### TASK REQUIREMENTS
In the listing below, find each line that holds "oignon" and list it.

### EXERCISE INPUT
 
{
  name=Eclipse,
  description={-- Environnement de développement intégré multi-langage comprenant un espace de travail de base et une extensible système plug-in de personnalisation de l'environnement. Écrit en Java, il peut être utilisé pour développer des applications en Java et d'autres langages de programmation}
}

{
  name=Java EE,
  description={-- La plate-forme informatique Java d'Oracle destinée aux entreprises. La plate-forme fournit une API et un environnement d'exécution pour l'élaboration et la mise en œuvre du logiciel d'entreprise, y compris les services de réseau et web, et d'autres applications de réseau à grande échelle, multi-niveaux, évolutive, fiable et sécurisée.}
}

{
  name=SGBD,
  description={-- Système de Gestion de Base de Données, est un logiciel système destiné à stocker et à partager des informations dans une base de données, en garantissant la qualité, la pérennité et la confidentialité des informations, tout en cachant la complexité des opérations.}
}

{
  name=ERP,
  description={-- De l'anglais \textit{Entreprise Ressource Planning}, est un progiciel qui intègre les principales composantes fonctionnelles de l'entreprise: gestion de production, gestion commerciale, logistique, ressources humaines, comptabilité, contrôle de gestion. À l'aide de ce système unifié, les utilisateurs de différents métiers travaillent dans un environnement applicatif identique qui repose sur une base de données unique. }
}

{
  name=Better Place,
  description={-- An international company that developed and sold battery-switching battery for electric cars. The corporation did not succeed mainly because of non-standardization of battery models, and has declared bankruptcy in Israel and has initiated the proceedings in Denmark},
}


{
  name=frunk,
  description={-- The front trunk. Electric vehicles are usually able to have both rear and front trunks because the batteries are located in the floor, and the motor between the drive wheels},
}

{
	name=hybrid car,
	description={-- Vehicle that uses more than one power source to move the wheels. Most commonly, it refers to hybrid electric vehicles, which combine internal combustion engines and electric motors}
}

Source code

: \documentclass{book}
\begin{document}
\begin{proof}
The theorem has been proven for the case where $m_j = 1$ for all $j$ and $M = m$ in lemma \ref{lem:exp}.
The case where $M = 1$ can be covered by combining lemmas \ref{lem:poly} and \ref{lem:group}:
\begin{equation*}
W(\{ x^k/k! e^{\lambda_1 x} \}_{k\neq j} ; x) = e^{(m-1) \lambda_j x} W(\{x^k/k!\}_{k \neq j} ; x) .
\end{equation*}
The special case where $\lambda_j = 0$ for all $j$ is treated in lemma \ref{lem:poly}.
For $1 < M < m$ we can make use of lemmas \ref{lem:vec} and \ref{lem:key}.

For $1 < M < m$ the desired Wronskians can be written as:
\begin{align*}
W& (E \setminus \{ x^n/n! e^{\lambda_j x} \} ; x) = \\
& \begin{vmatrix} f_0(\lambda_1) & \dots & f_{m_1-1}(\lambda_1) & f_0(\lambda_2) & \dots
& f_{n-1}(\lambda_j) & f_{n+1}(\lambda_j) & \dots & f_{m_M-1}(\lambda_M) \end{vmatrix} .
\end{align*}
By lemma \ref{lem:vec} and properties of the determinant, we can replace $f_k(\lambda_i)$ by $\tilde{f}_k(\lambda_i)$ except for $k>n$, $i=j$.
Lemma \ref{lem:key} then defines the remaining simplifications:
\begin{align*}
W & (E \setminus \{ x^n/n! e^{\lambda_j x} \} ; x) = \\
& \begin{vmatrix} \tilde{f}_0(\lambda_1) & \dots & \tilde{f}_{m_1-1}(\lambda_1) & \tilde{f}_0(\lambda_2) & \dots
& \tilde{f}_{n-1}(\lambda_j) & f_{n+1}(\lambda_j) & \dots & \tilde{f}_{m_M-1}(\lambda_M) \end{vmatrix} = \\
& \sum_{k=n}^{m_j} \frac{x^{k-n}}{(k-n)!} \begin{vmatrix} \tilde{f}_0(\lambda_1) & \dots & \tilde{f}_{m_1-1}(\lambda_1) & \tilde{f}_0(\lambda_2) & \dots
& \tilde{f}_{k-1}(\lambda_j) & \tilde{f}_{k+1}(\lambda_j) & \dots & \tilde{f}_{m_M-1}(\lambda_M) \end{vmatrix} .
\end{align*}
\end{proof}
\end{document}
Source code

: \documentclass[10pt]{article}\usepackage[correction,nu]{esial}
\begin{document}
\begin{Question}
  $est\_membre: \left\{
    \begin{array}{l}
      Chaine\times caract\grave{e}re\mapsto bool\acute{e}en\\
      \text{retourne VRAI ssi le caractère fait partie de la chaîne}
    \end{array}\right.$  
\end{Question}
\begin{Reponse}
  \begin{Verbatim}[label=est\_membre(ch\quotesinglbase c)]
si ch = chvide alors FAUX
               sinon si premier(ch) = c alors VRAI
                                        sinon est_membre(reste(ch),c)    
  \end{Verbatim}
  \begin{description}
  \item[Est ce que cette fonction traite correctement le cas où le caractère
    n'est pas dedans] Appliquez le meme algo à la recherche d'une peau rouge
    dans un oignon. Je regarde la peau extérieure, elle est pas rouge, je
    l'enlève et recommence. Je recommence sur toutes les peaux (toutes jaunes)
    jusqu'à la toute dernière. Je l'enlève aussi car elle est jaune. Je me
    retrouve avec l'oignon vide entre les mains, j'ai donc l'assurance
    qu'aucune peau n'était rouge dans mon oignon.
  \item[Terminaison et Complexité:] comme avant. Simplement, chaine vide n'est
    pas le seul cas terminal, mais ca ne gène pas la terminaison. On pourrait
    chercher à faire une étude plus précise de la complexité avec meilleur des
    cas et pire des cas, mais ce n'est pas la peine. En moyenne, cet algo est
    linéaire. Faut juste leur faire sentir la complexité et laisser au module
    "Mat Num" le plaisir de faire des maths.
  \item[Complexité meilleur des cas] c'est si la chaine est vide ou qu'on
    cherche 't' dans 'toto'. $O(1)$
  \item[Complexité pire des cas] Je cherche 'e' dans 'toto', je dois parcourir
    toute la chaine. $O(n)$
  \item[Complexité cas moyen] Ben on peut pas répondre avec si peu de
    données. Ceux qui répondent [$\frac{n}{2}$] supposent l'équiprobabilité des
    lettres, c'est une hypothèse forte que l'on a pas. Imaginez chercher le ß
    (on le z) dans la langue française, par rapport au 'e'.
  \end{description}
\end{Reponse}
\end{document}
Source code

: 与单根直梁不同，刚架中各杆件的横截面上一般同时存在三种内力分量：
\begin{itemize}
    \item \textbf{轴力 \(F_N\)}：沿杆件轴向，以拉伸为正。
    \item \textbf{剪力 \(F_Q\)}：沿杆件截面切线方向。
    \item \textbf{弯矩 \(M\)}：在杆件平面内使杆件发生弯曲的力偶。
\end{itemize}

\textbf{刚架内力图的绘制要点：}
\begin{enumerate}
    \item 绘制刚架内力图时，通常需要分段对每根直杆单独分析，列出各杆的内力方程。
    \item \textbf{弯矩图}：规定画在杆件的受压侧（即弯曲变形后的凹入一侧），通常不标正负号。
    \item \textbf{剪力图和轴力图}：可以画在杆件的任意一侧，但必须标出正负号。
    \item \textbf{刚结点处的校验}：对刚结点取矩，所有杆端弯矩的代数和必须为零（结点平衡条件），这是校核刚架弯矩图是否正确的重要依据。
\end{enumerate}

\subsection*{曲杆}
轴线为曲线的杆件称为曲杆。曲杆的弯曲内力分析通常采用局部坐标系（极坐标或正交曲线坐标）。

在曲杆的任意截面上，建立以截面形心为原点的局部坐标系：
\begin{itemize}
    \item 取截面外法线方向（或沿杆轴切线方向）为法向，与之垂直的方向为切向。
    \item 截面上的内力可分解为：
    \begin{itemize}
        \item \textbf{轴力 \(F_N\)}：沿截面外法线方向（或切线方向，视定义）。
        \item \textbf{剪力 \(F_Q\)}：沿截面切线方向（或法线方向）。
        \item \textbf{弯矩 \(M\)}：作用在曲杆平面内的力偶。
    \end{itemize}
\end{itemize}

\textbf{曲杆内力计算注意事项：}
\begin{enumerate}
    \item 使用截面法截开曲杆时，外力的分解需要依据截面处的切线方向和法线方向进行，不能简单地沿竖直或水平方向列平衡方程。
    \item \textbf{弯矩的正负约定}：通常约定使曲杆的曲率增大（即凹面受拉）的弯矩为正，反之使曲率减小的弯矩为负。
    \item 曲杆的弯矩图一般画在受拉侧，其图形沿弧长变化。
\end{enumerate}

### WRITTEN SOLUTION
    dans un oignon. Je regarde la peau extérieure, elle est pas rouge, je
    retrouve avec l'oignon vide entre les mains, j'ai donc l'assurance
    qu'aucune peau n'était rouge dans mon oignon.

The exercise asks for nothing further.